## Exercise brief
Below are some entries. Output each one exactly as it appears.

START Source data

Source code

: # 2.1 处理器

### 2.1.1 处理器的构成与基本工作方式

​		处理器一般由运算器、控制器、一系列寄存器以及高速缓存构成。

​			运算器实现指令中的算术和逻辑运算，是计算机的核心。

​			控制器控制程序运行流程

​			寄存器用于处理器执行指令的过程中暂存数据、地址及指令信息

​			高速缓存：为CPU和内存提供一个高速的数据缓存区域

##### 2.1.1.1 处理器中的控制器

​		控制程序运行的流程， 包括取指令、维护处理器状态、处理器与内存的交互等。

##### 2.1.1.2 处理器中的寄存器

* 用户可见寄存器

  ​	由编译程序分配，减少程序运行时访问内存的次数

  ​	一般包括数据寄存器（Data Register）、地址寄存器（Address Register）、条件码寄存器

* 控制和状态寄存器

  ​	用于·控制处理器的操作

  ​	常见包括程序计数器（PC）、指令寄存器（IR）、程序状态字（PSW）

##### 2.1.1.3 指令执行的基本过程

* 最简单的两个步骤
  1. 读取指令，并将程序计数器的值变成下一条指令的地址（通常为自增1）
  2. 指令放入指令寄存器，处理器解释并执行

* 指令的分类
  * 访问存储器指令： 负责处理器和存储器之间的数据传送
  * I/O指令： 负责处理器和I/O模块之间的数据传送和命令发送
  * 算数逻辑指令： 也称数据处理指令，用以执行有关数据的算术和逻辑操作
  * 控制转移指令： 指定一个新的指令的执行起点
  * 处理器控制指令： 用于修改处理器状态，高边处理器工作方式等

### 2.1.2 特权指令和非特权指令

END Source data

## Reply
Source code

: # 2.1 处理器

### 2.1.1 处理器的构成与基本工作方式

​		处理器一般由运算器、控制器、一系列寄存器以及高速缓存构成。

​			运算器实现指令中的算术和逻辑运算，是计算机的核心。

​			控制器控制程序运行流程

​			寄存器用于处理器执行指令的过程中暂存数据、地址及指令信息

​			高速缓存：为CPU和内存提供一个高速的数据缓存区域

##### 2.1.1.1 处理器中的控制器

​		控制程序运行的流程， 包括取指令、维护处理器状态、处理器与内存的交互等。

##### 2.1.1.2 处理器中的寄存器

* 用户可见寄存器

  ​	由编译程序分配，减少程序运行时访问内存的次数

  ​	一般包括数据寄存器（Data Register）、地址寄存器（Address Register）、条件码寄存器

* 控制和状态寄存器

  ​	用于·控制处理器的操作

  ​	常见包括程序计数器（PC）、指令寄存器（IR）、程序状态字（PSW）

##### 2.1.1.3 指令执行的基本过程

* 最简单的两个步骤
  1. 读取指令，并将程序计数器的值变成下一条指令的地址（通常为自增1）
  2. 指令放入指令寄存器，处理器解释并执行

* 指令的分类
  * 访问存储器指令： 负责处理器和存储器之间的数据传送
  * I/O指令： 负责处理器和I/O模块之间的数据传送和命令发送
  * 算数逻辑指令： 也称数据处理指令，用以执行有关数据的算术和逻辑操作
  * 控制转移指令： 指定一个新的指令的执行起点
  * 处理器控制指令： 用于修改处理器状态，高边处理器工作方式等

### 2.1.2 特权指令和非特权指令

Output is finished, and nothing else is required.